Let's start with B*Witched, the double-denimed Dubliners. Rollercoaster is an insipid Marks & Spencer's Sunday shop of room-temperature pop that clearly got ejected by every act on earth before the B-star crew said "ah well, we'll give it a go".  At least the Charles & Eddie track has some songwriting oomph about itself, although if that guy squeaks "oh year" one more time, I'm going to weep.

What is Christina Aguilera waffling on about? Genies don't come in bottles. Absolute tosh. Let's skip past Gary Barlow. He was meant to be the songwriting talent in Take That, yet his solo career was so unmemorable, I've already forgotten-- oh look, a pony. Where was I? Oh yes. George Michael's Faslove is one of his better tunes, made even better by using the same Forget Me Nots inspiration as Men In Black. But none of this twiddles my tassel.

Music for babies

That Gina G song did pretty well in the Eurovision Song Contest, but let's be honest: it's a babyish tune for babies who suck at being babies. It makes the Vengaboys look like Rachmaninov. Next on the list is Iron Maiden, whose New Year 1991 chart-topper came as a surprise to everyone. A wonderfully stupid and bombastic triumph, but nothing that can be considered as a bleepy track.
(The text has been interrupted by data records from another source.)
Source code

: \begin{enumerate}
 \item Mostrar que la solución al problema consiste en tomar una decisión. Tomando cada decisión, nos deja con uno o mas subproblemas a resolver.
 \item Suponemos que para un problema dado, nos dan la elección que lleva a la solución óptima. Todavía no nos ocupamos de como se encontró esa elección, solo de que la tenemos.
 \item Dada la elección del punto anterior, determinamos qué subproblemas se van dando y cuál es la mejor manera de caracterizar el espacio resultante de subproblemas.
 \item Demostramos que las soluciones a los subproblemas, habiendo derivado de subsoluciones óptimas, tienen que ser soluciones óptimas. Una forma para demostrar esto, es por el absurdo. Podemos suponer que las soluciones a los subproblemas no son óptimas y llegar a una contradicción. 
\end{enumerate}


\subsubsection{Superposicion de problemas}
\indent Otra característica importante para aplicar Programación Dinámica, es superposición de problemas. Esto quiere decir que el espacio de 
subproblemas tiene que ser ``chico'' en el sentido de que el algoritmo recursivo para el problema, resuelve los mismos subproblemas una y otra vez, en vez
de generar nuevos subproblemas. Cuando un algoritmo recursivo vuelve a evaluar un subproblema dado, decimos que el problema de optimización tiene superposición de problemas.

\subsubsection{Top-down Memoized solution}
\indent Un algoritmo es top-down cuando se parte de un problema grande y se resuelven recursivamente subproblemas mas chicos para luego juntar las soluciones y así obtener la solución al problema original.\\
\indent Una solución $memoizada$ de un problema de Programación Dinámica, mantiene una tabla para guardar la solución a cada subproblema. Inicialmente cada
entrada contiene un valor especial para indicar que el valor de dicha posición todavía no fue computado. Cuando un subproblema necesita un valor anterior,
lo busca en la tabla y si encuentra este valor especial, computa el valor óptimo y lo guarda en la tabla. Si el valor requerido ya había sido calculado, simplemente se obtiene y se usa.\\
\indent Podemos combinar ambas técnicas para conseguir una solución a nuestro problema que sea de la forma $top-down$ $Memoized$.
This list is in alphabetical order by artist, but I really think it's trolling me. KWS's cover of KC and the Sunshine Band's Please Don't Go is one of the most soulless singles ever. It stayed at number one for a month, preventing SL2, Shut Up And Dance and Kris Kross from topping the charts. I think it may be evil.

Cheesy mediocrity

I thought I had reached rock bottom, but next comes the cheesy reggae mediocrity of Baby Come Back, with Pato Banton having any potential credibility beiged out by the UB40 guys. And then there's the Teletubbies. Four overgrown cuddly toys, who have their stomachs ripped out and replaced with televisions, talk absolute gibberish while a burning, decapitated baby's head laughs at a sentient hoover. No. Thank. You.

That's it. That's the list. Not a single song to recommend. Complete waste of time. Let's hope the next batch throws up something better.